Problem requirements: Return the records as they stand. No picture is to be included.

Recorded information:

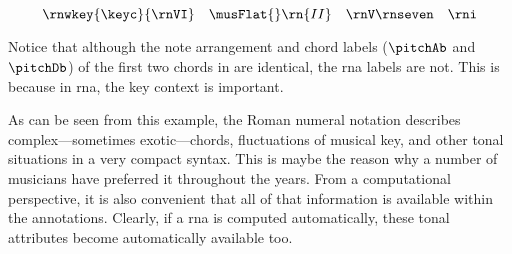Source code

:\begin{equation}
    \label{eq:succession2}
    \rnwkey{\keyc}{\rnVI} \quad \musFlat{}\rn{II} \quad \rnV\rnseven \quad \rni
\end{equation}

Notice that although the note arrangement and chord labels
($\pitchAb$ and $\pitchDb$) of the first two chords in
 are identical, the
\gls{rna} labels are not. This is because in \gls{rna}, the
key context is important.

As can be seen from this example, the Roman numeral notation
describes complex---sometimes exotic---chords, fluctuations
of musical key, and other tonal situations in a very compact
syntax. This is maybe the reason why a number of musicians
have preferred it throughout the years. From a computational
perspective, it is also convenient that all of that
information is available within the annotations. Clearly, if
a \gls{rna} is computed automatically, these tonal
attributes become automatically available too.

Task answer:
Source code

:\begin{equation}
    \label{eq:succession2}
    \rnwkey{\keyc}{\rnVI} \quad \musFlat{}\rn{II} \quad \rnV\rnseven \quad \rni
\end{equation}

Notice that although the note arrangement and chord labels
($\pitchAb$ and $\pitchDb$) of the first two chords in
 are identical, the
\gls{rna} labels are not. This is because in \gls{rna}, the
key context is important.

As can be seen from this example, the Roman numeral notation
describes complex---sometimes exotic---chords, fluctuations
of musical key, and other tonal situations in a very compact
syntax. This is maybe the reason why a number of musicians
have preferred it throughout the years. From a computational
perspective, it is also convenient that all of that
information is available within the annotations. Clearly, if
a \gls{rna} is computed automatically, these tonal
attributes become automatically available too.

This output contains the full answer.